Steps/Code to Reproduce
from scipy import spatial
from sklearn import neighbors, metrics
data = [
[-0.05634, 0.08516, 0.07541], # this one works
[0.07924, -0.01755, 0.12372], # this one doesn't
]
neighborhood = neighbors.NearestNeighbors(metric='euclidean')
neighborhood.fit(data)
for i, entry in enumerate(data):
distances, indexes = neighborhood.kneighbors(
[entry],
n_neighbors=1,
return_distance=True,
)
found_index = indexes[0][0]
found_distance = distances[0][0]
print(f'{i}->{found_index}:')
print(f"\tkneigbors' distance: {found_distance}")
spacial_distance = spatial.distance.euclidean(entry, data[found_index])

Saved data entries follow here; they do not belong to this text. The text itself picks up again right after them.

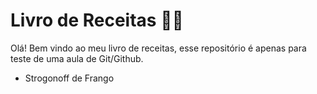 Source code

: # Livro de Receitas :man_cook:

Olá! Bem vindo ao meu livro de receitas, esse repositório é apenas para teste de uma aula de Git/Github.

* Strogonoff de Frango






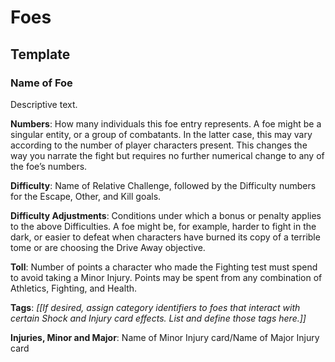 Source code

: # Foes

## Template

### Name of Foe

Descriptive text.

**Numbers**: How many individuals this foe entry represents. A foe might be a singular entity, or a group of combatants. In the latter case, this may vary according to the number of player characters present. This changes the way you narrate the fight but requires no further numerical change to any of the foe’s numbers.

**Difficulty**: Name of Relative Challenge, followed by the Difficulty numbers for the Escape, Other, and Kill goals.

**Difficulty Adjustments**: Conditions under which a bonus or penalty applies to the above Difficulties. A foe might be, for example, harder to fight in the dark, or easier to defeat when characters have burned its copy of a terrible tome or are choosing the Drive Away objective.

**Toll**: Number of points a character who made the Fighting test must spend to avoid taking a Minor Injury. Points may be spent from any combination of Athletics, Fighting, and Health.

**Tags**: *[[If desired, assign category identifiers to foes that interact with certain Shock and Injury card effects. List and define those tags here.]]*

**Injuries, Minor and Major**: Name of Minor Injury card/Name of Major Injury card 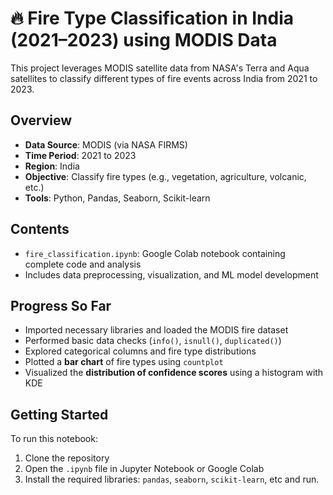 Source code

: # 🔥 Fire Type Classification in India (2021–2023) using MODIS Data

This project leverages MODIS satellite data from NASA's Terra and Aqua satellites to classify different types of fire events across India from 2021 to 2023.

##  Overview

* **Data Source**: MODIS (via NASA FIRMS)
* **Time Period**: 2021 to 2023
* **Region**: India
* **Objective**: Classify fire types (e.g., vegetation, agriculture, volcanic, etc.)
* **Tools**: Python, Pandas, Seaborn, Scikit-learn

##  Contents

* `fire_classification.ipynb`: Google Colab notebook containing complete code and analysis
* Includes data preprocessing, visualization, and ML model development

##  Progress So Far

* Imported necessary libraries and loaded the MODIS fire dataset
* Performed basic data checks (`info()`, `isnull()`, `duplicated()`)
* Explored categorical columns and fire type distributions
* Plotted a **bar chart** of fire types using `countplot`
* Visualized the **distribution of confidence scores** using a histogram with KDE

##  Getting Started

To run this notebook:

1. Clone the repository
2. Open the `.ipynb` file in Jupyter Notebook or Google Colab
3. Install the required libraries: `pandas`, `seaborn`, `scikit-learn`, etc and run.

print(f'\tspacial.distance.euclidean: {spacial_distance}')
pairwise_distance = metrics.pairwise.euclidean_distances(
[entry],
[data[found_index]],
)
print(f'\tmetrics.pairwise.euclidean_distances: {pairwise_distance}')
Expected Results
Ideally, distance should always be accurate, i.e. 0 between two identical elements.
If this is infeasible, I would suggest updating the documentation to warn users about this and encourage them to recalculate the distance with spacial.distance
instead of relying on the returned value if accuracy is important.
Actual Results
0->0:
kneigbors' distance: 0.0
spacial.distance.euclidean: 0.0
metrics.pairwise.euclidean_distances: [[0.]]
1->1:
kneigbors' distance: 1.862645149230957e-09
spacial.distance.euclidean: 0.0
metrics.pairwise.euclidean_distances: [[0.]]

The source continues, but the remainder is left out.